No, you will have had a major op, made more extreme by twins!
Sometimes people think "aww baby" and forget mum's just had a big operation (or the equivalent of a smaller op while running the marathon).
Be kindly firm about it being a TWIN, C-SECTION due to pre eclampsia... A big, serious thing. 48hr is reasonable. Just remind them...
Remind them also back in the day your situation would have been far riskier/scarier for all, so the 48 hr wait is down to us being v lucky in the UK!
You are not being unreasonable at all, I'm having an ELCS in 3 weeks and I've already said that for the first 24-48 hours the only visitor allowed is DS. I had a horrific birth ending in EMCS with him and I'll always remember being swarmed with visitors from the get go while all along just wishing they would go home! Forget about thinking what's fair for everyone else (my DP is a mummy's boy too!), it's up to you.

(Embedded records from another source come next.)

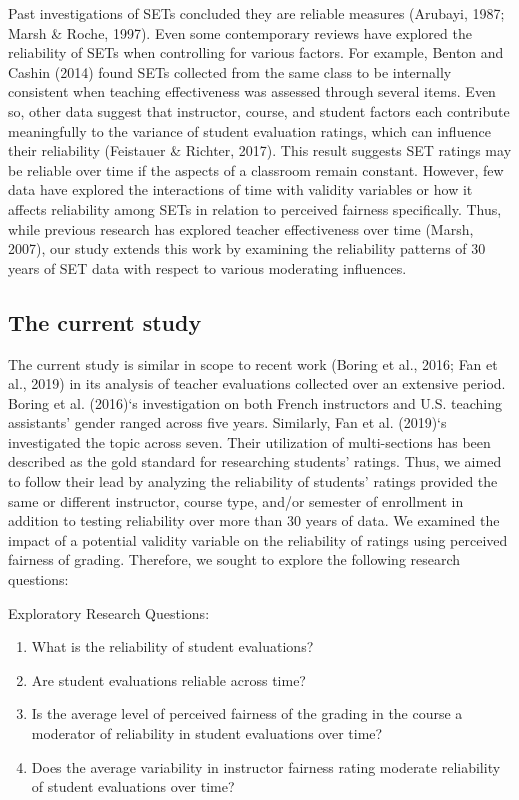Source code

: \documentclass[
  man]{apa7}
\providecommand{\tightlist}{%
  \setlength{\itemsep}{0pt}\setlength{\parskip}{0pt}}
\begin{document}
Past investigations of SETs concluded they are reliable measures
(Arubayi, 1987; Marsh \& Roche, 1997). Even some contemporary reviews have explored
the reliability of SETs when controlling for various factors. For
example, Benton and Cashin (2014) found SETs collected from the same class to be
internally consistent when teaching effectiveness was assessed through
several items. Even so, other data suggest that instructor, course, and
student factors each contribute meaningfully to the variance of student
evaluation ratings, which can influence their reliability
(Feistauer \& Richter, 2017). This result suggests SET ratings may be reliable over
time if the aspects of a classroom remain constant. However, few data
have explored the interactions of time with validity variables or how it
affects reliability among SETs in relation to perceived fairness
specifically. Thus, while previous research has explored teacher
effectiveness over time (Marsh, 2007), our study extends this work by
examining the reliability patterns of 30 years of SET data with respect
to various moderating influences.

\hypertarget{the-current-study}{%
\subsection{The current study}\label{the-current-study}}

The current study is similar in scope to recent work (Boring et al., 2016; Fan et al., 2019) in its analysis of teacher evaluations collected over an
extensive period. Boring et al. (2016)`s investigation on both French instructors
and U.S. teaching assistants' gender ranged across five years.
Similarly, Fan et al. (2019)`s investigated the topic across seven. Their
utilization of multi-sections has been described as the gold standard
for researching students' ratings. Thus, we aimed to follow their lead
by analyzing the reliability of students' ratings provided the same or
different instructor, course type, and/or semester of enrollment in
addition to testing reliability over more than 30 years of data. We
examined the impact of a potential validity variable on the reliability
of ratings using perceived fairness of grading. Therefore, we sought to
explore the following research questions:

Exploratory Research Questions:

\begin{enumerate}
\def\labelenumi{\arabic{enumi})}
\tightlist
\item
  What is the reliability of student evaluations?
\item
  Are student evaluations reliable across time?
\item
  Is the average level of perceived fairness of the grading in the
  course a moderator of reliability in student evaluations over time?
\item
  Does the average variability in instructor fairness rating moderate
  reliability of student evaluations over time?
\end{enumerate}
\end{document}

This time round I want us to have time to bond with our baby before he/she starts being passed round to everyone else. Might sound harsh but as I learnt last time you don't get those first few hours again and there's always time for visitors later
48 hours?? i said i didn't want visitors for 2 weeks!!
ok i had one at 1 week, but that was a good friend who is a baby photographer to take photos of my DD
Such a difficult one, I totally sympathise. I haven't been through it myself so can't offer any advice but I wonder whether it will be better if they visit when you're in hospital rather than when you first get home. At hospital there's strict visiting hours and you're getting looked after. No need to feel obliged to sort out tea/biscuits, worry about the place being tidy etc. If they wait until you're discharged, they'll be desperate to meet your beautiful newborns and these first few days at home may be when you & DH want the time to yourself.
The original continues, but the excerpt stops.